Collapse of ed center may be best thing
North County Times 4/9/07
The Temecula Education Center, born of a desire to bring higher education closer to a growing and professional-oriented populace, failed to get traction from the start. The city is quick to blame the developer it chose for the center -- and some fault certainly belongs there -- but officials also need to consider whether the concept is flawed.
While community colleges and small private colleges might have a place, such an educational center would need to offer a good selection of courses from places such as Cal State San Marcos and UC Riverside to be successful. But after expressing some interest in the beginning, neither of the state-run campuses was willing to commit to leasing space in the end.
That left Mt. San Jacinto College, which had recently been shut out of a bid to build a third campus in Wildomar, and Concordia College, a small Irvine-based private college that had recently opened a small set of classrooms in Temecula. And MSJC's $3 million lease for space in the center was so controversial, it led to the firing of its popular new president, who questioned the center's value, and a near mutiny of its faculty.
Two years ago, the city had to step in with money to grade the site in the northwest portion of the city, because the developer was unable to secure the financing to do even that much, and ultimately plowed nearly $6 million into it. That money is not lost, because it increases the value of the 31-acre site, but it was nevertheless an indication of the financial instability of the project.
That precariousness was eventually the project's undoing, as -- after five time extensions and a reduction in the size of the project by half -- the developer, the AGK Group, was unable to meet its obligation to lease even half of the remaining project.
Mayor Chuck Washington said last week that the city still wants an educational center and will hire a consultant to review the project, but we hope that that review includes a full assessment of whether such a project makes sense any more -- if it ever did.
If the city truly wants a higher educational center, why not take another run at the state university system? A full-on four-year "Cal State Temecula" is probably too big of a reach, especially since the city doesn't have 100 acres of land to donate, but how about a satellite campus? City officials insist that despite their reluctance to sign on to the ed center, Cal State San Marcos leaders remain committed to this area.
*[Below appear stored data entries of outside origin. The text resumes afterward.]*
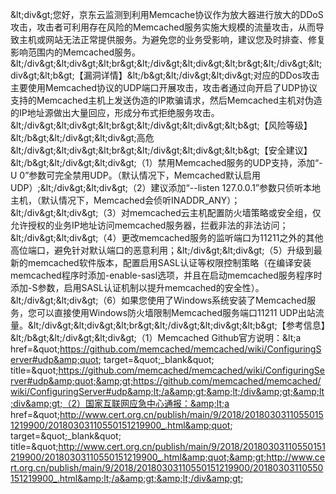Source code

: &amp;lt;div&amp;gt;您好，京东云监测到利用Memcache协议作为放大器进行放大的DDoS攻击，攻击者可利用存在风险的Memcached服务实施大规模的流量攻击，从而导致主机或网站无法正常提供服务。为避免您的业务受影响，建议您及时排查、修复影响范围内的Memcached服务。&amp;lt;/div&amp;gt;&amp;lt;div&amp;gt;&amp;lt;br&amp;gt;&amp;lt;/div&amp;gt;&amp;lt;div&amp;gt;&amp;lt;br&amp;gt;&amp;lt;/div&amp;gt;&amp;lt;div&amp;gt;&amp;lt;b&amp;gt;【漏洞详情】&amp;lt;/b&amp;gt;&amp;lt;/div&amp;gt;&amp;lt;div&amp;gt;对应的DDos攻击主要使用Memcached协议的UDP端口开展攻击，攻击者通过向开启了UDP协议支持的Memcached主机上发送伪造的IP欺骗请求，然后Memcached主机对伪造的IP地址源做出大量回应，形成分布式拒绝服务攻击。&amp;lt;/div&amp;gt;&amp;lt;div&amp;gt;&amp;lt;br&amp;gt;&amp;lt;/div&amp;gt;&amp;lt;div&amp;gt;&amp;lt;b&amp;gt;【风险等级】&amp;lt;/b&amp;gt;&amp;lt;/div&amp;gt;&amp;lt;div&amp;gt;高危&amp;lt;/div&amp;gt;&amp;lt;div&amp;gt;&amp;lt;br&amp;gt;&amp;lt;/div&amp;gt;&amp;lt;div&amp;gt;&amp;lt;b&amp;gt;【安全建议】&amp;lt;/b&amp;gt;&amp;lt;/div&amp;gt;&amp;lt;div&amp;gt;（1）禁用Memcached服务的UDP支持，添加“-U 0”参数可完全禁用UDP。（默认情况下，Memcached默认启用UDP）;&amp;lt;/div&amp;gt;&amp;lt;div&amp;gt;（2）建议添加“--listen 127.0.0.1”参数只侦听本地主机，（默认情况下，Memcached会侦听INADDR_ANY）；&amp;lt;/div&amp;gt;&amp;lt;div&amp;gt;（3）对memcached云主机配置防火墙策略或安全组，仅允许授权的业务IP地址访问memcached服务器，拦截非法的非法访问；&amp;lt;/div&amp;gt;&amp;lt;div&amp;gt;（4）更改memcached服务的监听端口为11211之外的其他高位端口，避免针对默认端口的恶意利用；&amp;lt;/div&amp;gt;&amp;lt;div&amp;gt;（5）升级到最新的memcached软件版本，配置启用SASL认证等权限控制策略（在编译安装memcached程序时添加-enable-sasl选项，并且在启动memcached服务程序时添加-S参数，启用SASL认证机制以提升memcached的安全性）。&amp;lt;/div&amp;gt;&amp;lt;div&amp;gt;（6）如果您使用了Windows系统安装了Memcached服务，您可以直接使用Windows防火墙限制Memcached服务端口11211 UDP出站流量。&amp;lt;/div&amp;gt;&amp;lt;div&amp;gt;&amp;lt;br&amp;gt;&amp;lt;/div&amp;gt;&amp;lt;div&amp;gt;&amp;lt;b&amp;gt;【参考信息】&amp;lt;/b&amp;gt;&amp;lt;/div&amp;gt;&amp;lt;div&amp;gt;（1）Memcached Github官方说明：&amp;lt;a href=&amp;quot;https://github.com/memcached/memcached/wiki/ConfiguringServer#udp&amp;quot; target=&amp;quot;_blank&amp;quot; title=&amp;quot;https://github.com/memcached/memcached/wiki/ConfiguringServer#udp&amp;quot;&amp;gt;https://github.com/memcached/memcached/wiki/ConfiguringServer#udp&amp;lt;/a&amp;gt;&amp;lt;/div&amp;gt;&amp;lt;div&amp;gt;（2）国家互联网应急中心通报：&amp;lt;a href=&amp;quot;http://www.cert.org.cn/publish/main/9/2018/20180303110550151219900/20180303110550151219900_.html&amp;quot; target=&amp;quot;_blank&amp;quot; title=&amp;quot;http://www.cert.org.cn/publish/main/9/2018/20180303110550151219900/20180303110550151219900_.html&amp;quot;&amp;gt;http://www.cert.org.cn/publish/main/9/2018/20180303110550151219900/20180303110550151219900_.html&amp;lt;/a&amp;gt;&amp;lt;/div&amp;gt;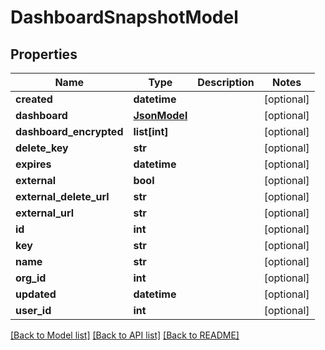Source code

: # DashboardSnapshotModel

## Properties
Name | Type | Description | Notes
------------ | ------------- | ------------- | -------------
**created** | **datetime** |  | [optional] 
**dashboard** | [**JsonModel**](JsonModel.md) |  | [optional] 
**dashboard_encrypted** | **list[int]** |  | [optional] 
**delete_key** | **str** |  | [optional] 
**expires** | **datetime** |  | [optional] 
**external** | **bool** |  | [optional] 
**external_delete_url** | **str** |  | [optional] 
**external_url** | **str** |  | [optional] 
**id** | **int** |  | [optional] 
**key** | **str** |  | [optional] 
**name** | **str** |  | [optional] 
**org_id** | **int** |  | [optional] 
**updated** | **datetime** |  | [optional] 
**user_id** | **int** |  | [optional] 

[[Back to Model list]](../README.md#documentation-for-models) [[Back to API list]](../README.md#documentation-for-api-endpoints) [[Back to README]](../README.md)


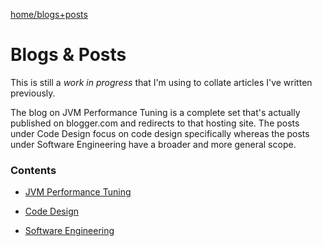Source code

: 
[home/](https://donnachaforde.github.io)[blogs+posts](https://donnachaforde.github.io/blogs+posts/)


# Blogs & Posts

This is still a _work in progress_ that I'm using to collate articles I've written previously. 


The blog on JVM Performance Tuning is a complete set that's actually published on blogger.com and redirects to that hosting site. 
The posts under Code Design focus on code design specifically whereas the posts under Software Engineering have a broader and more general scope. 



### Contents

* [JVM Performance Tuning](jvm-performance-tuning/README.md)

* [Code Design](code-design/README.md)

* [Software Engineering](software-engineering/README.md)



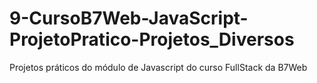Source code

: # 9-CursoB7Web-JavaScript-ProjetoPratico-Projetos_Diversos
 Projetos práticos do módulo de Javascript do curso FullStack da B7Web
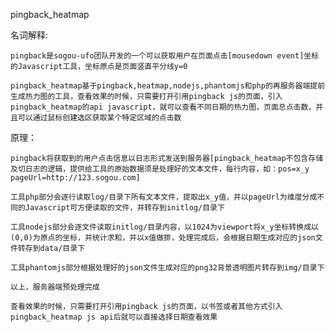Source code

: pingback_heatmap

名词解释:

	pingback是sogou-ufo团队开发的一个可以获取用户在页面点击[mousedown event]坐标的Javascript工具，坐标原点是页面竖直平分线y=0

	pingback_heatmap基于pingback,heatmap,nodejs,phantomjs和php的再服务器端提前生成热力图的工具，查看效果的时候，只需要打开引用pingback js的页面，引入pingback_heatmap的api javascript，就可以查看不同日期的热力图，页面总点击数，并且可以通过鼠标创建选区获取某个特定区域的点击数

原理：

	pingback将获取到的用户点击信息以日志形式发送到服务器[pingback_heatmap不包含存储及切日志的逻辑，提供给工具的原始数据须是处理好的文本文件，每行内容，如：pos=x_y pageUrl=http://123.sogou.com]
	
	工具php部分会逐行读取log/目录下所有文本文件，提取出x_y值，并以pageUrl为维度分成不同的Javascript可方便读取的文件，并转存到initlog/目录下 
	
	工具nodejs部分会逐文件读取initlog/目录内容，以1024为viewport将x_y坐标转换成以(0,0)为原点的坐标，并统计求和，并以x值做排，处理完成后，会根据日期生成对应的json文件转存到data/目录下
	
	工具phantomjs部分根据处理好的json文件生成对应的png32背景透明图片转存到img/目录下
	
	以上，服务器端预处理完成
	
	查看效果的时候，只需要打开引用pingback js的页面，以书签或者其他方式引入pingback_heatmap js api后就可以直接选择日期查看效果

	
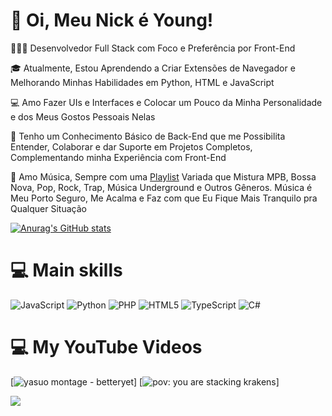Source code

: <!-- introdução do README -->

# 👋 Oi, Meu Nick é Young!

👨🏼‍💻 Desenvolvedor Full Stack com Foco e Preferência por Front-End<br/>

🎓 Atualmente, Estou Aprendendo a Criar Extensões de Navegador e Melhorando Minhas Habilidades em Python, HTML e JavaScript<br/>

💻 Amo Fazer UIs e Interfaces e Colocar um Pouco da Minha Personalidade e dos Meus Gostos Pessoais Nelas<br/>

🔧 Tenho um Conhecimento Básico de Back-End que me Possibilita Entender, Colaborar e dar Suporte em Projetos Completos, Complementando minha Experiência com Front-End<br/>

🎺 Amo Música, Sempre com uma [Playlist](https://open.spotify.com/user/31k6tt7qmnkuzuwph47wzbklvjiq/playlists) Variada que Mistura MPB, Bossa Nova, Pop, Rock, Trap, Música Underground e Outros Gêneros. Música é Meu Porto Seguro, Me Acalma e Faz com que Eu Fique Mais Tranquilo pra Qualquer Situação<br/>

<!-- GitHub stats-->
[![Anurag's GitHub stats](https://github-readme-stats.vercel.app/api?username=YoungLeeS2&count_private=true&show_icons=true&theme=darcula)](https://github.com/anuraghazra/github-readme-stats)

# 💻 Main skills
<!-- Badges de https://github.com/Ileriayo/markdown-badges -->
![JavaScript](https://img.shields.io/badge/javascript-%23323330.svg?style=for-the-badge&logo=javascript&logoColor=%23F7DF1E)
![Python](https://img.shields.io/badge/python-3670A0?style=for-the-badge&logo=python&logoColor=ffdd54)
![PHP](https://img.shields.io/badge/php-%23777BB4.svg?style=for-the-badge&logo=php&logoColor=white)
![HTML5](https://img.shields.io/badge/html5-%23E34F26.svg?style=for-the-badge&logo=html5&logoColor=white)
![TypeScript](https://img.shields.io/badge/typescript-%23007ACC.svg?style=for-the-badge&logo=typescript&logoColor=white)
![C#](https://img.shields.io/badge/c%23-%23239120.svg?style=for-the-badge&logo=csharp&logoColor=white)

# 💻 My YouTube Videos
<!-- BEGIN YOUTUBE-CARDS -->
[![yasuo montage - betteryet](https://ytcards.demolab.com/id=QU05M9EXe1Q&title=yasuo+montage+betteryet&lang=en&timestamp=1694390400&background_color=%230d1117&title_color=%23ffffff&stats_color=%23dedede&max_title_lines=1&width=250&border_radius=5&duration=137 "yasuo montage - betteryet")]
[![pov: you are stacking krakens](https://ytcards.demolab.com/id=22oO0OPqPZQ&title=pov:+you+are+stacking+krakens&lang=en&timestamp=1688688000&background_color=%230d1117&title_color=%23ffffff&stats_color=%23dedede&max_title_lines=1&width=250&border_radius=5&duration=90 "pov: you are stacking krakens")]
<!-- END YOUTUBE-CARDS -->
[![](https://visitcount.itsvg.in/api?id=YoungLeeS2&icon=7&color=2)](https://visitcount.itsvg.in)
And as a recent analysis by the university confirmed, Southwest County is sending a growing number of students to the San Marcos campus.
Cal State San Marcos began its life more than 30 years ago as a satellite of San Diego State, and after some impressive growth, persuaded the state system to build a full campus there in the early 1990s. Maybe the same path could be followed here.
Southwest County is a growing, prosperous area, with a highly educated population. A higher education center of some sort in this area makes a lot of sense. The reluctance of such obvious tenants as Cal State San Marcos and UC Riverside to sign on to the Temecula Education Center might simply have been an overabundance of caution on their part -- but it might also have come out of a sense that maybe such a multi-college center isn't the best way to serve either their own students or the region.